A dedicated security processor
Developed for server and data center use cases, Kameleon's ProSPU is intended to address the kinds of issues that arise due to the reliance on TPM chips (and other equivalents) in software for instruction. Although TPMs are passive, creating an opportunity for attacker infiltration, ProSPU is the teacher of the system and performs active checks to verify that each element of the boot process is authentic. Many chips on the market already do their secure boot, Myszne concedes, but there's nothing that "crowds every single place." Apart from establishing this root of trust, ProSPU provides software encryption services (for example, key generation, key management, encryption and decryption) and runtime security to warn and prevent attacks. With direct memory access, under the operating system, the ProSPU can operate out of sight of potential hackers. Because it doesn't rely on APIs for access, there's nothing for an attacker to infect. “The first thing an attacker does is try to understand the system and the defenses. In such a case, the defense runs on an absolutely different system, with direct access under the software,” Myszne stated. “The attacker doesn't know what's going on and now he has to attack the system without understanding the defenses. And since the attackers do not like danger, they will go elsewhere.

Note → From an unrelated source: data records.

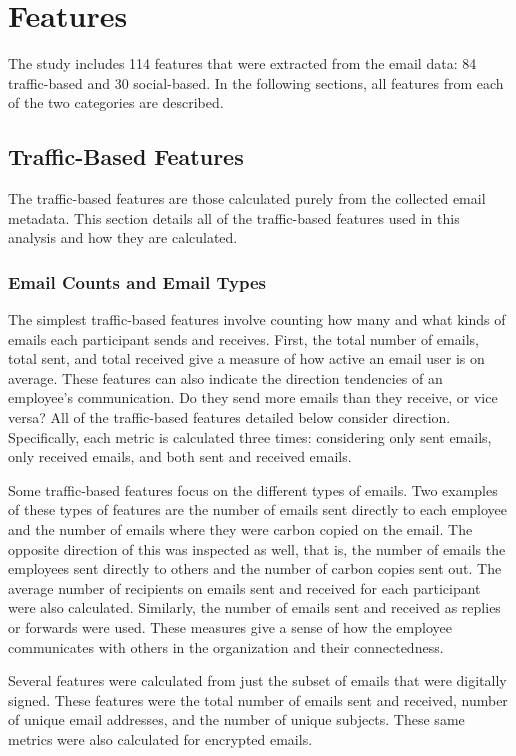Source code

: \documentclass[12pt]{report}
\begin{document}
\section{Features}
The study includes 114 features that were extracted from the email data: 84 traffic-based and 30 social-based.
In the following sections, all features from each of the two categories are described. 

\subsection{Traffic-Based Features}
The traffic-based features are those calculated purely from the collected email metadata.
This section details all of the traffic-based features used in this analysis and how they are calculated. 

\subsubsection{Email Counts and Email Types}
The simplest traffic-based features involve counting how many and what kinds of emails each participant sends and receives.
First, the total number of emails, total sent, and total received give a measure of how active an email user is on average.
These features can also indicate the direction tendencies of an employee's communication. 
Do they send more emails than they receive, or vice versa?  All of the traffic-based features detailed below consider direction.
Specifically, each metric is calculated three times: considering only sent emails, only received emails, and both sent and received emails.

Some traffic-based features focus on the different types of emails.
Two examples of these types of features are the number of emails sent directly to each employee and the number of emails where they were carbon copied on the email.
The opposite direction of this was inspected as well, that is, the number of emails the employees sent directly to others and the number of carbon copies sent out.
The average number of recipients on emails sent and received for each participant were also calculated.
Similarly, the number of emails sent and received as replies or forwards were used.
These measures give a sense of how the employee communicates with others in the organization and their connectedness.

Several features were calculated from just the subset of emails that were digitally signed.  These features were the total number of emails sent and received, number of unique email addresses, and the number of unique subjects.
These same metrics were also calculated for encrypted emails.
\end{document}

The future of physical security
When asked if he thought Microsoft had made the wrong move by requiring TPM 5 support for Windows 2, Myszne agreed. "If you were working on an enterprise-level operating system, then yes, but for a generic operating system like Windows it's a big gamble, because there are going to be problems," he said. “TPMs are usually disabled by default due to the fact that they are quite difficult to manage; You need to know what you are doing, otherwise you risk damaging your computer. How many people know how to safely handle the BIOS? "While Myszne accepts that a TPM is better than nothing from a security perspective, he suggests that the combination of poor user experience and poor protection means the requirement is going to be more difficult than it is. "The system is not a single-chip device like it was twenty years ago. We need the physical security infrastructure to evolve to meet the needs of today, as well as the needs of the next 3 to XNUMX years." Kameleon expects I'm expecting an alpha version of ProSPU to land by the end of the year and be on servers for the first half of XNUMX. While applications of the technology are most urgent in data center contexts, due to the concentration of danger, Myszne forecasts that ProSPU-style hardware will spread to consumer, industrial, and automotive markets over the next XNUMX or XNUMX years. “There is a lot to protect there,” he said.